Wednesday, May 30, 2012

The Educational/Industrial Complex


Here are three separate stories which are connected by a common theme: The damage done by our American idea of higher education and meritocracy is largely unaddressed.

Story #1: Assigned to write a biographical sketch of a historical figure, my son wandered through the library at Sidwell Friends School and discovered a brief biography of Benjamin Franklin by D.H. Lawrence--yes, that D.H. Lawrence--which he plucked up because it was a very thin book but he quickly became captivated by its breezy British wit, its withering criticism of a beloved American hero and he wrote a paper echoing this whole approach. His teacher, who held a degree from the Columbia University school of education was outraged and gave him a C minus. He was devastated. Now, years later, a graduate of Columbia himself (College of Physicians and Surgeons) he says that taught him a valuable lesson--no matter how inspired or captivated you may be by what you are working on as a student, you must not be distracted from the real goal, which is to jump through hoops and focus on doing and say what you need to in order to get the grade from the person grading you. He says all successful students he has known have internalized this concept.

Story # 2. When I ran an inner city clinic in Washington, DC, many of my patients were African Americans from Georgia and the Carolinas. They were just about mute, impenetrable and when I finally did get answers out of them, they struck me as being not very bright. On the other hand, the patients from Liberia, Nigeria, Kenya, who comprised about a third of the clinic,  were very bright, very articulate, responsive, engaging. I tried to imagine why African Americans seemed so much dumber than actual Africans. I realized, I might be misreading the African Americans, who were, after all, facing a white doctor in a white coat, and likely had learned playing dumb is the best strategy for dealing with authorities, especially white authorities.  But that explanation didn't really feel accurate. I finally decided the difference was the Africans, who were educated by other Africans, in a system set up by colonial powers, had simply never been taught they were stupid, and they had learned to ask questions, to be optimistic about their own capacity for learning.
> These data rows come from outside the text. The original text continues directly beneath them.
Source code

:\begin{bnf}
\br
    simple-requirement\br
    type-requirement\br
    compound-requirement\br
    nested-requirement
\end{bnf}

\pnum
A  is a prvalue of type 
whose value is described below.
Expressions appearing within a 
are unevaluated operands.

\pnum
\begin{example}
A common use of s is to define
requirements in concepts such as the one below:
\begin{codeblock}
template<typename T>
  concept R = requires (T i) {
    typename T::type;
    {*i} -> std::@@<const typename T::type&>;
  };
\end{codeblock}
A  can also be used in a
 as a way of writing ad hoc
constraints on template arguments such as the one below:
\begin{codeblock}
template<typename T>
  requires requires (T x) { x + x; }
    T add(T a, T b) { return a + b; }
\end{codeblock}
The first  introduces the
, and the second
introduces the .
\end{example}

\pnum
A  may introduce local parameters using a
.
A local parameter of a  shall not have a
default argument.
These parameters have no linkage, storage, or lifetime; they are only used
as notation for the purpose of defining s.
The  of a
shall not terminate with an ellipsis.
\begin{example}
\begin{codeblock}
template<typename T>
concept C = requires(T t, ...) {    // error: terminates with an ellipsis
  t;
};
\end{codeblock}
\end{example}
3. Talking with a local friend, here in New Hampshire, about her grandfather, who was mentioned in a book I had been reading about the rescue of the Squalmus, a submarine which sank off the coast of New Hampshire, I told her about the part her grandfather had played as a tugboat captain, and how he had reacted in an emergency with a daring, ingenious and ultimately successful way to prevent the submarine he was towing from sinking in the Piscataqua River and being lost forever. The intelligence, the understanding of currents, vectors, pressures, speed, the calculations he made were very impressive. "Well," my friend said, "He never went to college, of course. Today, he couldn't be a captain because of that. You have to go to college now."
"And who at any college could have taught him anything which would have helped him that day?" I asked.
"No one," she shrugged. "That's just the way it is now."
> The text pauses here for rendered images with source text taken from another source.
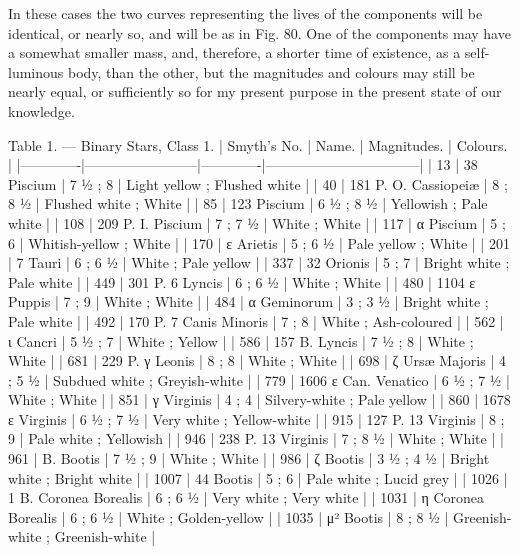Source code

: \documentclass[a4paper, 12pt, oneside, polutonikogreek, english]{article}
\begin{document}
In these cases the two curves representing the lives of the components will be identical, or nearly so, and will be as in Fig. 80. One of the components may have a somewhat smaller mass, and, therefore, a shorter time of existence, as a self-luminous body, than the other, but the magnitudes and colours may still be nearly equal, or sufficiently so for my present purpose in the present state of our knowledge.

Table 1. --- Binary Stars, Class 1. 
| Smyth’s No. | Name.         | Magnitudes. | Colours.            |
|-------------|------------------------|-------------|---------------------------------|
| 13     | 38 Piscium       | 7 ½ ; 8   | Light yellow ; Flushed white  |
| 40     | 181 P. O. Cassiopeiæ  | 8 ; 8 ½   | Flushed white ; White      |
| 85     | 123 Piscium      | 6 ½ ; 8 ½  | Yellowish ; Pale white     |
| 108     | 209 P. I. Piscium   | 7 ; 7 ½   | White ; White          |
| 117     | α Piscium       | 5 ; 6    | Whitish-yellow ; White     |
| 170     | ε Arietis       | 5 ; 6 ½   | Pale yellow ; White       |
| 201     | 7 Tauri        | 6 ; 6 ½   | White ; Pale yellow       |
| 337     | 32 Orionis       | 5 ; 7    | Bright white ; Pale white    |
| 449     | 301 P. 6 Lyncis    | 6 ; 6 ½   | White ; White          |
| 480     | 1104 ε Puppis     | 7 ; 9    | White ; White          |
| 484     | α Geminorum      | 3 ; 3 ½   | Bright white ; Pale white    |
| 492     | 170 P. 7 Canis Minoris | 7 ; 8    | White ; Ash-coloured      |
| 562     | ι Cancri        | 5 ½ ; 7   | White ; Yellow         |
| 586     | 157 B. Lyncis     | 7 ½ ; 8   | White ; White          |
| 681     | 229 P. γ Leonis    | 8 ; 8    | White ; White          |
| 698     | ζ Ursæ Majoris     | 4 ; 5 ½   | Subdued white ; Greyish-white  |
| 779     | 1606 ε Can. Venatico  | 6 ½ ; 7 ½  | White ; White          |
| 851     | γ Virginis       | 4 ; 4    | Silvery-white ; Pale yellow   |
| 860     | 1678 ε Virginis    | 6 ½ ; 7 ½  | Very white ; Yellow-white    |
| 915     | 127 P. 13 Virginis   | 8 ; 9    | Pale white ; Yellowish     |
| 946     | 238 P. 13 Virginis   | 7 ; 8 ½   | White ; White          |
| 961     | B. Bootis       | 7 ½ ; 9   | White ; White          |
| 986     | ζ Bootis        | 3 ½ ; 4 ½  | Bright white ; Bright white   |
| 1007    | 44 Bootis       | 5 ; 6    | Pale white ; Lucid grey     |
| 1026    | 1 B. Coronea Borealis | 6 ; 6 ½   | Very white ; Very white     |
| 1031    | η Coronea Borealis   | 6 ; 6 ½   | White ; Golden-yellow      |
| 1035    | μ² Bootis       | 8 ; 8 ½   | Greenish-white ; Greenish-white |
\end{document}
So my friend has accepted what my son has accepted--our industry, our education system has been corrupted and this corruption has been accepted and institutionalized. Part of this has occurred for money reasons. There is a huge industry in certification. A new technology appears, say reading a bone density, which is actually read by a computer and signed by a doctor: Instantly there is a company or organization offering a "certification" in that technology and the insurance industry accepts this and refuses to pay anyone "reading" a bone density who does not have that certification. The certifying process has little or nothing to do with verifying the holder of the certificate is actually competent and everything to do with money.

Which is not to say all certification is corrupt. There are certifications for welders of airplane engines which are quite rigorous and pristine; certifications of airplane pilots on new airplanes are well done. But in the industry with which I'm most familiar, medicine, everything from licensure exams to board certification exams to procedure certificates are thoroughly corrupt in the sense they claim to separate competence from incompetence and they do nothing of the kind.

Even the welders, who must pass certifications on their welds (which include X ray examination of their work )are beset by the college requirement, if they wish to advance to management. You can work at a GE airplane engine plant for 20 years, master all the technology, organize your team effectively, but at some point, you get hauled aside and told you cannot advance to managerial level because you do not have a college degree, any college degree will do.

Conservatives rail at the stupidity of government for instituting policies which enforce idiocy--their experience in the Army engendered this attitude in some cases. But the government cannot hold a candle to American industry and commerce for this sort of behavior.

In New Hampshire, where many factories are small, three hundred people or less, this sort of imbecility is often absent. The tool and dye maker advances through his company because the people who run it know him and they know what he can do--they would never rely on some ill conceived requirement or test, because their survival depends on the competence of their own workers.

Maybe there's a lesson in all this. But I don't have the college degree to be able to draw any conclusions.